=== INPUT MATERIAL ===

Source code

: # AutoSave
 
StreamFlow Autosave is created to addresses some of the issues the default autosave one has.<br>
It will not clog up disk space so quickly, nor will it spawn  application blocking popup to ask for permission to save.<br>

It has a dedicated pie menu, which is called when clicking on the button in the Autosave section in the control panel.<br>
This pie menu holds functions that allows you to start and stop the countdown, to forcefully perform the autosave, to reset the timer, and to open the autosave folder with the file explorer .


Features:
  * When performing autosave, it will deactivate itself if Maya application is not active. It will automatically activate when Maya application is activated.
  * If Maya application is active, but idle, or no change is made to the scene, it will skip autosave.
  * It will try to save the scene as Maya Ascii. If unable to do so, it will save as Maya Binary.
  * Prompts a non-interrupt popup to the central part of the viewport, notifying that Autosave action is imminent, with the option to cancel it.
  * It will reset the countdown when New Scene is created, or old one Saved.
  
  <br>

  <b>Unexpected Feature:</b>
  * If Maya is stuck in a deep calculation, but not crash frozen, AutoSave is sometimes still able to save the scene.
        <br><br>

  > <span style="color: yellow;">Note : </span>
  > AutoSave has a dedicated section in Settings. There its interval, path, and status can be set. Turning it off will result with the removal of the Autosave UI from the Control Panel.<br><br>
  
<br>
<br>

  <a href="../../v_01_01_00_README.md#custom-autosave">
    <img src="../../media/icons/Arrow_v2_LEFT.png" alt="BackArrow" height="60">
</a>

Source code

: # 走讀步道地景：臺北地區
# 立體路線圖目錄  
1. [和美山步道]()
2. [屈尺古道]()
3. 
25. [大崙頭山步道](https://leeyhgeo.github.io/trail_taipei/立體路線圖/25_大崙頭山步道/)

===
=== INPUT MATERIAL ===

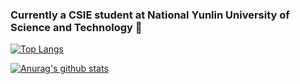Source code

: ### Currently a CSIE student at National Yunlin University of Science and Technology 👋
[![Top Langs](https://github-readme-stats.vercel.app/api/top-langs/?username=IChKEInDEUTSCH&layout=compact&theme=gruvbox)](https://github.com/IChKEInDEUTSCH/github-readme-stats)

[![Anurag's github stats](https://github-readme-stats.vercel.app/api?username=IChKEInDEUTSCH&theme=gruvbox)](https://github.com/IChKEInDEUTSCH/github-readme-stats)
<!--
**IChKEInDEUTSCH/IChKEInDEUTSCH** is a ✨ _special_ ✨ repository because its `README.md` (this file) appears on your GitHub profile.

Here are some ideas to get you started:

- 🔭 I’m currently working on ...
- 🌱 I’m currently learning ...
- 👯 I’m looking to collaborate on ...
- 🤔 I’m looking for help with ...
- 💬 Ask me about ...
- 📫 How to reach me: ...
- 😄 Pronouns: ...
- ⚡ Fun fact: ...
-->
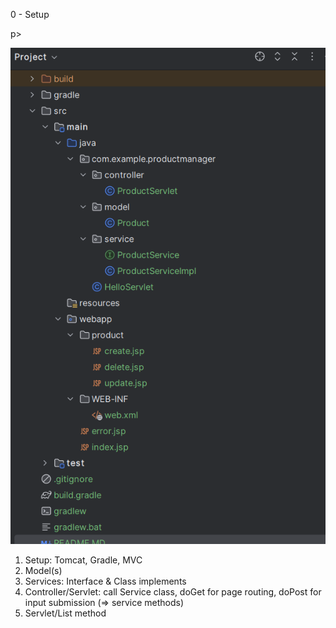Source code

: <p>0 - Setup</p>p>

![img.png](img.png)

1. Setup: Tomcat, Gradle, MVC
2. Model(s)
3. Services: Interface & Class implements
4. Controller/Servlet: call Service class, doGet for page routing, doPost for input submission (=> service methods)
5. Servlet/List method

===
=== INPUT MATERIAL ===

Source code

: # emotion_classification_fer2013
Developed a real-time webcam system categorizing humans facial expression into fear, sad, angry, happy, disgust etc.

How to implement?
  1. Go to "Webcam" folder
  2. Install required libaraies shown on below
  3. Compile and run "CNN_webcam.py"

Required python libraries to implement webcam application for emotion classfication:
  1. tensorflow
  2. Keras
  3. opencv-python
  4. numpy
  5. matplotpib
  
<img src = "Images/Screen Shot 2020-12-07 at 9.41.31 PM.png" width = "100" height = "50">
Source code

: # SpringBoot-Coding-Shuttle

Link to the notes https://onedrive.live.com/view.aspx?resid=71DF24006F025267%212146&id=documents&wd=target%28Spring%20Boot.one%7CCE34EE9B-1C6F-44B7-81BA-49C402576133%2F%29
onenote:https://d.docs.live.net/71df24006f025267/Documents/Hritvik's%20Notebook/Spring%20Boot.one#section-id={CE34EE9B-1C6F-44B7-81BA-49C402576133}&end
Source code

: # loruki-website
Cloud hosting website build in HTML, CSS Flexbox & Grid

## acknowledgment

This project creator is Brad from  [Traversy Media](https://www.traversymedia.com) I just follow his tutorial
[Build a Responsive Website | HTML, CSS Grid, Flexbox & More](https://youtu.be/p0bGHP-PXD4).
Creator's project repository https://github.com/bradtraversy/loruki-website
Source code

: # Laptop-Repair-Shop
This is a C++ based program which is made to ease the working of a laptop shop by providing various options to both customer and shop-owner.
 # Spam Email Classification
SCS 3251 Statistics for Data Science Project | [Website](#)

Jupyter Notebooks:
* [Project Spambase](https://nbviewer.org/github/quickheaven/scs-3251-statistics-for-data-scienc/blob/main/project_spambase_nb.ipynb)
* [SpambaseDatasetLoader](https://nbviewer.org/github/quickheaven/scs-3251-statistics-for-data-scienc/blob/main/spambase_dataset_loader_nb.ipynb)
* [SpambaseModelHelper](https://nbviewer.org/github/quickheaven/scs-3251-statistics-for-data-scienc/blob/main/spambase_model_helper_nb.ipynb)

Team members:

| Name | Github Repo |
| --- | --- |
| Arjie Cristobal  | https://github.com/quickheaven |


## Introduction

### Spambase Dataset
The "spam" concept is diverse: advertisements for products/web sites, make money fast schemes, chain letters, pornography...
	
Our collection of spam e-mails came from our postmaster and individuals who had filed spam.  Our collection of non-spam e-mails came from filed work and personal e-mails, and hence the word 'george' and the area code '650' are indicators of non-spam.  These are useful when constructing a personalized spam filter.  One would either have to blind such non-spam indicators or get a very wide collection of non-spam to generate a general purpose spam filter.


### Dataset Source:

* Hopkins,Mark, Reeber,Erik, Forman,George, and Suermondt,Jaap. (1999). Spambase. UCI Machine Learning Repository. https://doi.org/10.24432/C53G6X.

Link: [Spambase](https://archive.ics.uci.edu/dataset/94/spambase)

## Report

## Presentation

===

• _HOW TO COMPLETE THIS TASK_
Check each line of the material for the word "HTML", then say how many have it. Give the number only.

• _EXPECTED ANSWER_
2